The apartheid archives embodied particular narratives of South Africa, especially those that defined separate cultural identities, including their relative worth and histories. Nostalgia highlights a specific tension that is central to contemporary South Africa: the tension between inclusion and exclusion, which are defined by collectively agreed terms of belonging. The gap between how post-apartheid South Africa was imagined and the contemporary reality defines contemporary nostalgia, particularly insofar as this is perceived collectively. Since 1994 South Africa has seen a plethora of engagements with apartheid ranging from historical events and commemorations to iconic figures. The difference between the national narrative of history and individuals' recollections of the past reveals how diverse the experiences and memories are. In performance a dominant, official formulation of collective memory may be challenged and nuanced by alternative personal, local and fictional narratives and performances of memory.

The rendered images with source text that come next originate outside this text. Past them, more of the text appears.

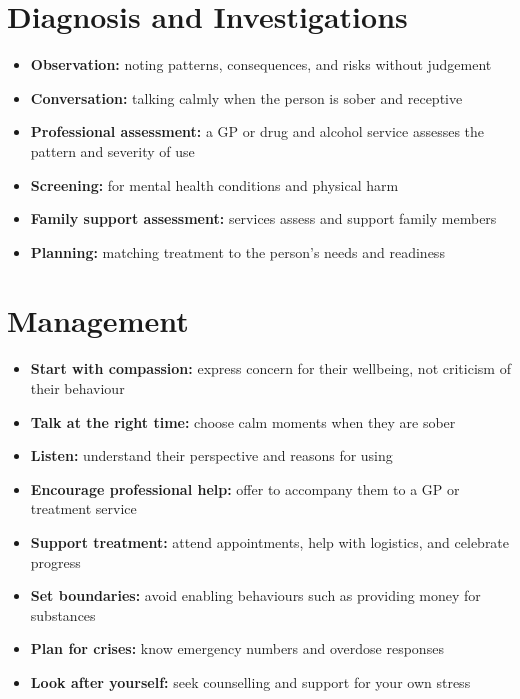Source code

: \section*{Diagnosis and Investigations}
\begin{itemize}
    \item \textbf{Observation:} noting patterns, consequences, and risks without judgement
    \item \textbf{Conversation:} talking calmly when the person is sober and receptive
    \item \textbf{Professional assessment:} a GP or drug and alcohol service assesses the pattern and severity of use
    \item \textbf{Screening:} for mental health conditions and physical harm
    \item \textbf{Family support assessment:} services assess and support family members
    \item \textbf{Planning:} matching treatment to the person's needs and readiness
\end{itemize}

\section*{Management}
\begin{itemize}
    \item \textbf{Start with compassion:} express concern for their wellbeing, not criticism of their behaviour
    \item \textbf{Talk at the right time:} choose calm moments when they are sober
    \item \textbf{Listen:} understand their perspective and reasons for using
    \item \textbf{Encourage professional help:} offer to accompany them to a GP or treatment service
    \item \textbf{Support treatment:} attend appointments, help with logistics, and celebrate progress
    \item \textbf{Set boundaries:} avoid enabling behaviours such as providing money for substances
    \item \textbf{Plan for crises:} know emergency numbers and overdose responses
    \item \textbf{Look after yourself:} seek counselling and support for your own stress
\end{itemize}

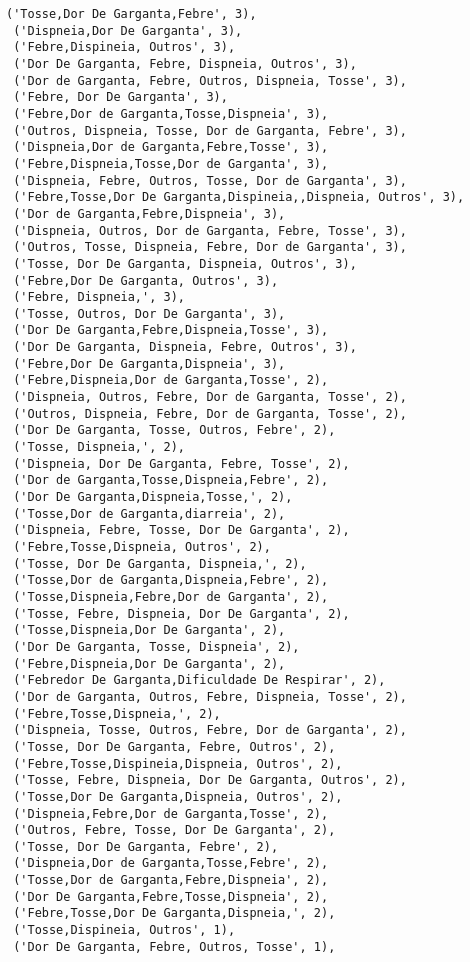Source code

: \documentclass[11pt]{article}
\begin{document}
\begin{tcolorbox}[breakable, size=fbox, boxrule=.5pt, pad at break*=1mm, opacityfill=0]
\begin{Verbatim}[commandchars=\\\{\}]
 ('Tosse,Dor De Garganta,Febre', 3),
 ('Dispneia,Dor De Garganta', 3),
 ('Febre,Dispineia, Outros', 3),
 ('Dor De Garganta, Febre, Dispneia, Outros', 3),
 ('Dor de Garganta, Febre, Outros, Dispneia, Tosse', 3),
 ('Febre, Dor De Garganta', 3),
 ('Febre,Dor de Garganta,Tosse,Dispneia', 3),
 ('Outros, Dispneia, Tosse, Dor de Garganta, Febre', 3),
 ('Dispneia,Dor de Garganta,Febre,Tosse', 3),
 ('Febre,Dispneia,Tosse,Dor de Garganta', 3),
 ('Dispneia, Febre, Outros, Tosse, Dor de Garganta', 3),
 ('Febre,Tosse,Dor De Garganta,Dispineia,,Dispneia, Outros', 3),
 ('Dor de Garganta,Febre,Dispneia', 3),
 ('Dispneia, Outros, Dor de Garganta, Febre, Tosse', 3),
 ('Outros, Tosse, Dispneia, Febre, Dor de Garganta', 3),
 ('Tosse, Dor De Garganta, Dispneia, Outros', 3),
 ('Febre,Dor De Garganta, Outros', 3),
 ('Febre, Dispneia,', 3),
 ('Tosse, Outros, Dor De Garganta', 3),
 ('Dor De Garganta,Febre,Dispneia,Tosse', 3),
 ('Dor De Garganta, Dispneia, Febre, Outros', 3),
 ('Febre,Dor De Garganta,Dispneia', 3),
 ('Febre,Dispneia,Dor de Garganta,Tosse', 2),
 ('Dispneia, Outros, Febre, Dor de Garganta, Tosse', 2),
 ('Outros, Dispneia, Febre, Dor de Garganta, Tosse', 2),
 ('Dor De Garganta, Tosse, Outros, Febre', 2),
 ('Tosse, Dispneia,', 2),
 ('Dispneia, Dor De Garganta, Febre, Tosse', 2),
 ('Dor de Garganta,Tosse,Dispneia,Febre', 2),
 ('Dor De Garganta,Dispneia,Tosse,', 2),
 ('Tosse,Dor de Garganta,diarreia', 2),
 ('Dispneia, Febre, Tosse, Dor De Garganta', 2),
 ('Febre,Tosse,Dispneia, Outros', 2),
 ('Tosse, Dor De Garganta, Dispneia,', 2),
 ('Tosse,Dor de Garganta,Dispneia,Febre', 2),
 ('Tosse,Dispneia,Febre,Dor de Garganta', 2),
 ('Tosse, Febre, Dispneia, Dor De Garganta', 2),
 ('Tosse,Dispneia,Dor De Garganta', 2),
 ('Dor De Garganta, Tosse, Dispneia', 2),
 ('Febre,Dispneia,Dor De Garganta', 2),
 ('Febredor De Garganta,Dificuldade De Respirar', 2),
 ('Dor de Garganta, Outros, Febre, Dispneia, Tosse', 2),
 ('Febre,Tosse,Dispneia,', 2),
 ('Dispneia, Tosse, Outros, Febre, Dor de Garganta', 2),
 ('Tosse, Dor De Garganta, Febre, Outros', 2),
 ('Febre,Tosse,Dispineia,Dispneia, Outros', 2),
 ('Tosse, Febre, Dispneia, Dor De Garganta, Outros', 2),
 ('Tosse,Dor De Garganta,Dispneia, Outros', 2),
 ('Dispneia,Febre,Dor de Garganta,Tosse', 2),
 ('Outros, Febre, Tosse, Dor De Garganta', 2),
 ('Tosse, Dor De Garganta, Febre', 2),
 ('Dispneia,Dor de Garganta,Tosse,Febre', 2),
 ('Tosse,Dor de Garganta,Febre,Dispneia', 2),
 ('Dor De Garganta,Febre,Tosse,Dispneia', 2),
 ('Febre,Tosse,Dor De Garganta,Dispneia,', 2),
 ('Tosse,Dispineia, Outros', 1),
 ('Dor De Garganta, Febre, Outros, Tosse', 1),

\end{Verbatim}
\end{tcolorbox}
\end{document}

This chapter begins with the moment of rupture: with the release of Nelson Mandela in 1990 and the negotiations for full democracy in South Africa to be achieved by 1994. It looks at the role the Truth and Reconciliation Commission (TRC) has played, both as live event and as an archive produced from oral testimonies, in the construction of a 'new' South Africa. The chapter then compares the TRC archive, as summarised in the Final Report, to individual memories. An aspect of the 'backstage' events of the Commission was the process of selecting narratives for public hearings, both for the Human Rights Violations Committee (HRVC) and the Amnesty Committee (AC). The chapter returns to the issue of the externality of the archive, how this facilitates 'the possibility of the destruction of the archive' and how this affects an archive's ability to help people remember and forget.